-- Material provided follows --

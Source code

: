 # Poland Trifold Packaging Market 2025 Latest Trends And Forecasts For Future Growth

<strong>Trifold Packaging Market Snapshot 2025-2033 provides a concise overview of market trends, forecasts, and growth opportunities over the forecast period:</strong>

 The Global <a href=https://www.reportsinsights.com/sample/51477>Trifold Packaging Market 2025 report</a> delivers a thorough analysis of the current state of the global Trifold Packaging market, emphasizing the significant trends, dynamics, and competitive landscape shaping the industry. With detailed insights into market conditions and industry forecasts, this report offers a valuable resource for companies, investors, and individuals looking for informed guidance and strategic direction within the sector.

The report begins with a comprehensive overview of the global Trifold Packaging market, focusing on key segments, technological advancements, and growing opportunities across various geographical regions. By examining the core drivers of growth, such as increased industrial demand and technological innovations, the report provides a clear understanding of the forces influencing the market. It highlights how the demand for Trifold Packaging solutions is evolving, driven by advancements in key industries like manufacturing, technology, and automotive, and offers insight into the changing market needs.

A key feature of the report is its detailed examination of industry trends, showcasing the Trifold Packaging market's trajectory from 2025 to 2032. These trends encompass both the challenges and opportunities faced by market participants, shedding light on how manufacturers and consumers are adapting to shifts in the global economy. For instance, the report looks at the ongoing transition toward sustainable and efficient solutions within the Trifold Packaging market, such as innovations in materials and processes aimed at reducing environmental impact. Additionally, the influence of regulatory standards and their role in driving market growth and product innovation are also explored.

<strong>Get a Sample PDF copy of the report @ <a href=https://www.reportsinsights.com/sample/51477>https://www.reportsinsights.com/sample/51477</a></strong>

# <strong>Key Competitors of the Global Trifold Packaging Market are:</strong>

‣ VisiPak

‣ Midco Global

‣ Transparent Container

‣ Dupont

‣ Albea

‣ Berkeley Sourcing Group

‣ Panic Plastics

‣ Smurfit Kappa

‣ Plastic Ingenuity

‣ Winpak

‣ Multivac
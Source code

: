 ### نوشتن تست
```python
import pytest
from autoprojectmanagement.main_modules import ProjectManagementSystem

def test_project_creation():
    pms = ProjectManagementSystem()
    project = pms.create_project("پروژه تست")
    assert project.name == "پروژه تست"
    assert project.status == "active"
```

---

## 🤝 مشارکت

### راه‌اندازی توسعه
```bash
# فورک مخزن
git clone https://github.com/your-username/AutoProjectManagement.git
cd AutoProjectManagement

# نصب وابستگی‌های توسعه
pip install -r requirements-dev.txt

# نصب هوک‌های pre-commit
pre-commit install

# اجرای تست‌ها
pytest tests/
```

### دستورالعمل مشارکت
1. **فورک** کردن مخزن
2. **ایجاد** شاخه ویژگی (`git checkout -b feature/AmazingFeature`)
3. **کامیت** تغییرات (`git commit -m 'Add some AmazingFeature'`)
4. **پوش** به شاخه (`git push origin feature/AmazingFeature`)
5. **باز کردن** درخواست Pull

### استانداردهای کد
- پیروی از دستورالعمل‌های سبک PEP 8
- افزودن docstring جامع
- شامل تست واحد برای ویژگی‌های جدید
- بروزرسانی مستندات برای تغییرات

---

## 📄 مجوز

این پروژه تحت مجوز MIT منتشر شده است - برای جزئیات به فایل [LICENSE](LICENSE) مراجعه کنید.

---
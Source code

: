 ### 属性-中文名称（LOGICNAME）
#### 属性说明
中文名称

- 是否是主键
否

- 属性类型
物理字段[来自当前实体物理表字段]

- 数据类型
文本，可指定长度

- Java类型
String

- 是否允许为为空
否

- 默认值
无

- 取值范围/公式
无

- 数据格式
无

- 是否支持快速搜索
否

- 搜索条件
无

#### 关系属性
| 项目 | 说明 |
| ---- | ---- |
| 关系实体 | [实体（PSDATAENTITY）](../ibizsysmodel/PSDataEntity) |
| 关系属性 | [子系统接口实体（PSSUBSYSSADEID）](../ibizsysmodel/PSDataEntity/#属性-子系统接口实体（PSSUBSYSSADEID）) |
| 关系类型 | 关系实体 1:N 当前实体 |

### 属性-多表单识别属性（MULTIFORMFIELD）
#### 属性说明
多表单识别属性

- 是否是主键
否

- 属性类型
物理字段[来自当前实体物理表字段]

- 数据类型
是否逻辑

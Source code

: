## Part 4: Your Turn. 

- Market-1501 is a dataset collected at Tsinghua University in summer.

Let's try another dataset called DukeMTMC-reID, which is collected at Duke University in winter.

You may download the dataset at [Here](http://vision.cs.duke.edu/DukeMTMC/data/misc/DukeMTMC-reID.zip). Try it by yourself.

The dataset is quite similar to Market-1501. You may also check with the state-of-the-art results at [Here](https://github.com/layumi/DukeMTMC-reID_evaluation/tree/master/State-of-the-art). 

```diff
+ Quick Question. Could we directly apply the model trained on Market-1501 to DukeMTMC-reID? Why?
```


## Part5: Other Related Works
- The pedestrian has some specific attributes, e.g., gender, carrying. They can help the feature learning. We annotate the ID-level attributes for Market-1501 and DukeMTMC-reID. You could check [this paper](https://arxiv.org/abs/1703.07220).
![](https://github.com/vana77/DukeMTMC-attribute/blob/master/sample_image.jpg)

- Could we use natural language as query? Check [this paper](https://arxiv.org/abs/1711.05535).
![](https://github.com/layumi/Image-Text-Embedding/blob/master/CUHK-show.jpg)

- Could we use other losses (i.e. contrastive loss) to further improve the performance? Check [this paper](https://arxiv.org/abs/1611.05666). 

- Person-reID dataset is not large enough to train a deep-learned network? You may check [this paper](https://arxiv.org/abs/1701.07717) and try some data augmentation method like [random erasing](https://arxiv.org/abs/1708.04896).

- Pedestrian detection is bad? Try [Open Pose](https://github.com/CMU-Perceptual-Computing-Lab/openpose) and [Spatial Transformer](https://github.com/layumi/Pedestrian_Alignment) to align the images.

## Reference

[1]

-- Material provided concluded --

## [What this task involves]
Lines from the entries that contain the string "ibizsysmodel" are what must be copied.

## [Written response]
| 关系实体 | [实体（PSDATAENTITY）](../ibizsysmodel/PSDataEntity) |
| 关系属性 | [子系统接口实体（PSSUBSYSSADEID）](../ibizsysmodel/PSDataEntity/#属性-子系统接口实体（PSSUBSYSSADEID）) |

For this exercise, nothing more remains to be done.